The paper argues that organizations that have the stated goal of building artificial general intelligence (AGI) need an internal audit function. First, it explains what internal audit is: a specific team that performs an ongoing assessment of an organization's risk management practices and reports directly to the board of directors, while being organizationally independent from senior management. Next, the paper discusses the main benefits of internal audit for AGI labs: it can make their risk management practices more effective; ensure that the board of directors has a more accurate view of the current level of risk and the effectiveness of the lab's risk management practices; signal that the lab follows best practices in corporate governance; and serve as a contact point for whistleblowers.
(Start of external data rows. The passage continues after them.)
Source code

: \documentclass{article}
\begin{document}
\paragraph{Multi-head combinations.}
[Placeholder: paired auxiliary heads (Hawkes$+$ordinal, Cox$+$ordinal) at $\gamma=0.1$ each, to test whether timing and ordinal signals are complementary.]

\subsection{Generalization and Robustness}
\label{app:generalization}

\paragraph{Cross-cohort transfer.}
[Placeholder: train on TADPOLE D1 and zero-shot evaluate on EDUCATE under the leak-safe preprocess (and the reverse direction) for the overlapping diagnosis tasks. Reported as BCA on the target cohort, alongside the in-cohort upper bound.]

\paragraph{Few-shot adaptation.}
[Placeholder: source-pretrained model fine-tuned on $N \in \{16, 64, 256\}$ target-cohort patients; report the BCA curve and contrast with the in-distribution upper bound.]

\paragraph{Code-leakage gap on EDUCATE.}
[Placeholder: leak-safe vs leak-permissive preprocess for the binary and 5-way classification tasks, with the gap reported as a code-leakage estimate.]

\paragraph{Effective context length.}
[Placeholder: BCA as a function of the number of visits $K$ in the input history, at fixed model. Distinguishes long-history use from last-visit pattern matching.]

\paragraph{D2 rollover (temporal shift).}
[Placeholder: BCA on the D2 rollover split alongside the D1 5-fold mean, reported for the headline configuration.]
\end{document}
However, AGI labs should be aware of a number of limitations: internal audit adds friction; there is not much empirical evidence in support of the above-mentioned benefits; the benefits depend on the people involved and their ability and willingness to identify ineffective risk management practices; setting up and maintaining an internal audit team is costly; and it should only be seen as an additional "layer of defense", not a silver bullet against emerging risks from AI. Finally, the paper provides a blueprint for how AGI labs could set up an internal audit team and suggests concrete things the team would do on a day-to-day basis. These suggestions are based on the International Standards for the Professional Practice of Internal Auditing Standards. In light of rapid progress in AI research and development, AGI labs need to professionalize their risk management practices. Instead of "reinventing the wheel", they should follow existing best practices in corporate governance. This will not be sufficient as they approach AGI, but they should not skip this obvious first step.